Activity
Show each line of the data below in which "skip" occurs.
Given records: Begin
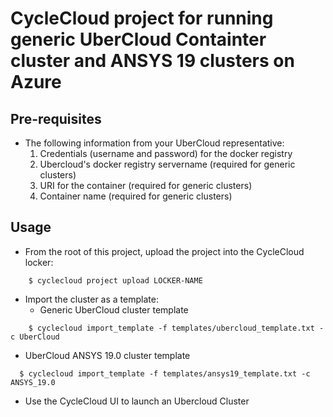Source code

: # CycleCloud project for running generic UberCloud Containter cluster and ANSYS 19 clusters on Azure

## Pre-requisites
- The following information from your UberCloud representative:
    1. Credentials (username and password) for the docker registry
    2. Ubercloud's docker registry servername (required for generic clusters)
    3. URI for the container (required for generic clusters)
    4. Container name (required for generic clusters)

## Usage
- From the root of this project, upload the project into the CycleCloud locker:
```
    $ cyclecloud project upload LOCKER-NAME
```

* Import the cluster as a template:
  * Generic UberCloud cluster template
```
    $ cyclecloud import_template -f templates/ubercloud_template.txt -c UberCloud
```
  * UberCloud ANSYS 19.0 cluster template
```
  $ cyclecloud import_template -f templates/ansys19_template.txt -c ANSYS_19.0
```
* Use the CycleCloud UI to launch an Ubercloud Cluster
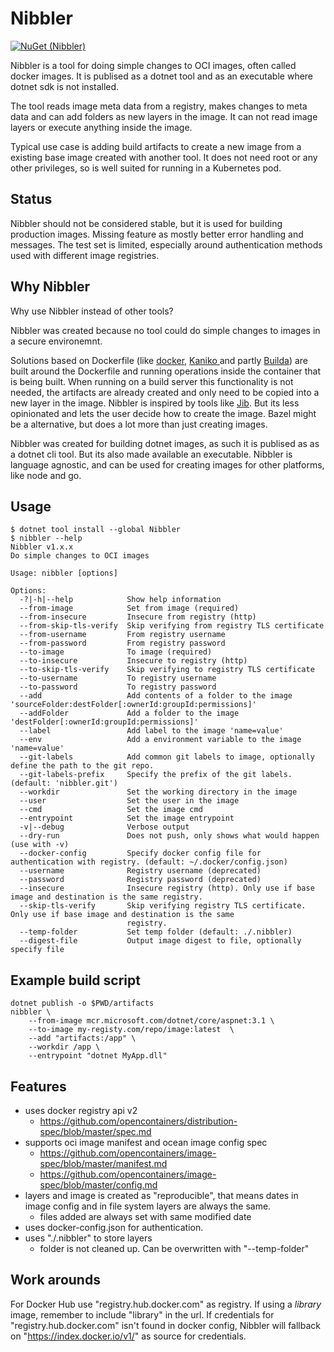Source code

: # Nibbler

[![NuGet (Nibbler)](https://img.shields.io/nuget/v/Nibbler)](https://www.nuget.org/packages/Nibbler/)

Nibbler is a tool for doing simple changes to OCI images, often called docker images. 
It is publised as a dotnet tool and as an executable where dotnet sdk is not installed.

The tool reads image meta data from a registry, makes changes to meta data and can add folders as new layers in the image.
It can not read image layers or execute anything inside the image.

Typical use case is adding build artifacts to create a new image from a existing base image created with another tool.
It does not need root or any other privileges, so is well suited for running in a Kubernetes pod.

## Status

Nibbler should not be considered stable, but it is used for building production images.
Missing feature as mostly better error handling and messages.
The test set is limited, especially around authentication methods used with different image registries.

## Why Nibbler

Why use Nibbler instead of other tools?

Nibbler was created because no tool could do simple changes to images in a secure environemnt. 

Solutions based on Dockerfile (like [docker](https://docs.docker.com/engine/reference/commandline/build/), [Kaniko  ](https://github.com/GoogleContainerTools/kaniko) and partly [Builda](https://github.com/containers/buildah)) are built around the Dockerfile and running operations inside the container that is being built.
When running on a build server this functionality is not needed, the artifacts are already created and only need to be copied into a new layer in the image.
Nibbler is inspired by tools like [Jib](https://github.com/GoogleContainerTools/jib). But its less opinionated and lets the user decide how to create the image.
Bazel might be a alternative, but does a lot more than just creating images.

Nibbler was created for building dotnet images, as such it is publised as as a dotnet cli tool. But its also made available an executable.
Nibbler is language agnostic, and can be used for creating images for other platforms, like node and go.

## Usage

```
$ dotnet tool install --global Nibbler
$ nibbler --help
Nibbler v1.x.x
Do simple changes to OCI images

Usage: nibbler [options]

Options:
  -?|-h|--help            Show help information
  --from-image            Set from image (required)
  --from-insecure         Insecure from registry (http)
  --from-skip-tls-verify  Skip verifying from registry TLS certificate
  --from-username         From registry username
  --from-password         From registry password
  --to-image              To image (required)
  --to-insecure           Insecure to registry (http)
  --to-skip-tls-verify    Skip verifying to registry TLS certificate
  --to-username           To registry username
  --to-password           To registry password
  --add                   Add contents of a folder to the image 'sourceFolder:destFolder[:ownerId:groupId:permissions]'
  --addFolder             Add a folder to the image 'destFolder[:ownerId:groupId:permissions]'
  --label                 Add label to the image 'name=value'
  --env                   Add a environment variable to the image 'name=value'
  --git-labels            Add common git labels to image, optionally define the path to the git repo.
  --git-labels-prefix     Specify the prefix of the git labels. (default: 'nibbler.git')
  --workdir               Set the working directory in the image
  --user                  Set the user in the image
  --cmd                   Set the image cmd
  --entrypoint            Set the image entrypoint
  -v|--debug              Verbose output
  --dry-run               Does not push, only shows what would happen (use with -v)
  --docker-config         Specify docker config file for authentication with registry. (default: ~/.docker/config.json)
  --username              Registry username (deprecated)
  --password              Registry password (deprecated)
  --insecure              Insecure registry (http). Only use if base image and destination is the same registry.
  --skip-tls-verify       Skip verifying registry TLS certificate. Only use if base image and destination is the same
                          registry.
  --temp-folder           Set temp folder (default: ./.nibbler)
  --digest-file           Output image digest to file, optionally specify file
```

## Example build script

```
dotnet publish -o $PWD/artifacts
nibbler \
	--from-image mcr.microsoft.com/dotnet/core/aspnet:3.1 \
	--to-image my-registy.com/repo/image:latest  \
	--add "artifacts:/app" \
	--workdir /app \
	--entrypoint "dotnet MyApp.dll" 
```

## Features

- uses docker registry api v2
  - https://github.com/opencontainers/distribution-spec/blob/master/spec.md
- supports oci image manifest and ocean image config spec
  - https://github.com/opencontainers/image-spec/blob/master/manifest.md
  - https://github.com/opencontainers/image-spec/blob/master/config.md
- layers and image is created as "reproducible", that means dates in image config and in file system layers are always the same.
  - files added are always set with same modified date
- uses docker-config.json for authentication.
- uses "./.nibbler" to store layers
  - folder is not cleaned up. Can be overwritten with "--temp-folder"
  
## Work arounds

For Docker Hub use "registry.hub.docker.com" as registry.
If using a _library_ image, remember to include "library" in the url.
If credentials for "registry.hub.docker.com" isn't found in docker config, Nibbler will fallback on "https://index.docker.io/v1/" as source for credentials.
Given records: End
The answer
  --from-skip-tls-verify  Skip verifying from registry TLS certificate
  --to-skip-tls-verify    Skip verifying to registry TLS certificate
  --skip-tls-verify       Skip verifying registry TLS certificate. Only use if base image and destination is the same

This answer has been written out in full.